I want to start with Oracle BI because I worked quite a bit on this product while @ Oracle where we built packaged analytics products using OBIEE. OBIEE is the Enterprise Edition of OBI from Oracle and is now in release 11g, which just hit the market this summer (2010). It was finally updated using new ADF capabilities and other improved features which came from the Oracle acquisition of Siebel.
OBIEE started as a CRM Sales Analytics product from Siebel and Oracle primarily uses it to sell packaged analytics offerings for their ERP applications. But you can use it as a customizable BI tool, which many customers do. It is quite pricey, but if you have invested in it within your business, you can still utilize your SQL Server sources and applications.
First, SQL Server can be a source database.
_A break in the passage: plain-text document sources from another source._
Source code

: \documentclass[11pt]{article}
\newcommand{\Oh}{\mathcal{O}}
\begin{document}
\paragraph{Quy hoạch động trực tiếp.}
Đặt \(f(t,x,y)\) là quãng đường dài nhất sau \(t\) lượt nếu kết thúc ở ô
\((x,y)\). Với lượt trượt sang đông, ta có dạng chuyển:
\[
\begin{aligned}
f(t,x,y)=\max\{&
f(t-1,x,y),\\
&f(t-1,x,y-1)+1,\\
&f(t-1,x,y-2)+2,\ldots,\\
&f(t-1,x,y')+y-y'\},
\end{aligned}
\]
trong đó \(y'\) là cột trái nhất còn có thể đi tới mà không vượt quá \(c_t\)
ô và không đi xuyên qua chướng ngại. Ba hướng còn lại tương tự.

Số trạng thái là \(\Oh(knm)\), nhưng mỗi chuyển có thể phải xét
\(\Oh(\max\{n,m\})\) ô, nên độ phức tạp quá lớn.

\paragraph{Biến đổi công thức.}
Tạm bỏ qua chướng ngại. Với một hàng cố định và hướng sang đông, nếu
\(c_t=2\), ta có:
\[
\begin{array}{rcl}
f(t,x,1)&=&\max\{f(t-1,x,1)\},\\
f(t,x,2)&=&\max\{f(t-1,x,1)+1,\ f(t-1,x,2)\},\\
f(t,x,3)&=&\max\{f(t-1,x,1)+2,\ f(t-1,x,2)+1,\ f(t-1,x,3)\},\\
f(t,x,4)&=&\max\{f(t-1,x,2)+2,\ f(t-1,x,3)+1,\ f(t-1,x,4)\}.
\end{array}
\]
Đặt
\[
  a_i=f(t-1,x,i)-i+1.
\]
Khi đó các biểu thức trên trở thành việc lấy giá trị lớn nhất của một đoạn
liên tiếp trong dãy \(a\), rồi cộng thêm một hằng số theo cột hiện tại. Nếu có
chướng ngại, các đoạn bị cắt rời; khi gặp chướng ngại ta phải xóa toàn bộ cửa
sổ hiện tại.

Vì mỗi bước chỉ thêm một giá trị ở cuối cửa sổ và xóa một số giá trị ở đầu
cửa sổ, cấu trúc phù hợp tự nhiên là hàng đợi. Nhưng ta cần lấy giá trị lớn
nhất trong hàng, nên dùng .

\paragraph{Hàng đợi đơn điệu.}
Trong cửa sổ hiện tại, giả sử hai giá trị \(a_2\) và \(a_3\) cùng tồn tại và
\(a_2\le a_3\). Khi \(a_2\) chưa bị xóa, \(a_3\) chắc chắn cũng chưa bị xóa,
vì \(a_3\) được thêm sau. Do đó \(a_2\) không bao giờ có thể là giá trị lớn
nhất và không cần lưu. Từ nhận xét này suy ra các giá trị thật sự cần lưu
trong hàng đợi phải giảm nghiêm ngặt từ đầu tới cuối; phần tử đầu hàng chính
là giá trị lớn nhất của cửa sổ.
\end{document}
When you are in the OBI Admin Tool, you can use the MS SQL ODBC driver to bring in your SQL Server database sources as is demonstrated in this blog here.
Secondly, the OBIEE metadata, reports and KPIs are exposed via ODBC, meaning that you can including those in your Microsoft SharePoint BI solutions or in your SQL Server BI applications such as is discussed nicely here, laying out some options.
I’m not going to say that the second part above is easy. In fact, I have experience with Oracle customers that sometimes would fall back to the OBIEE add-in for Office to get at OBI reports. But I have used the SQL Server data source approach with OBIEE in the past to build dimensional models in OBIEE and it worked quite well without too much effort.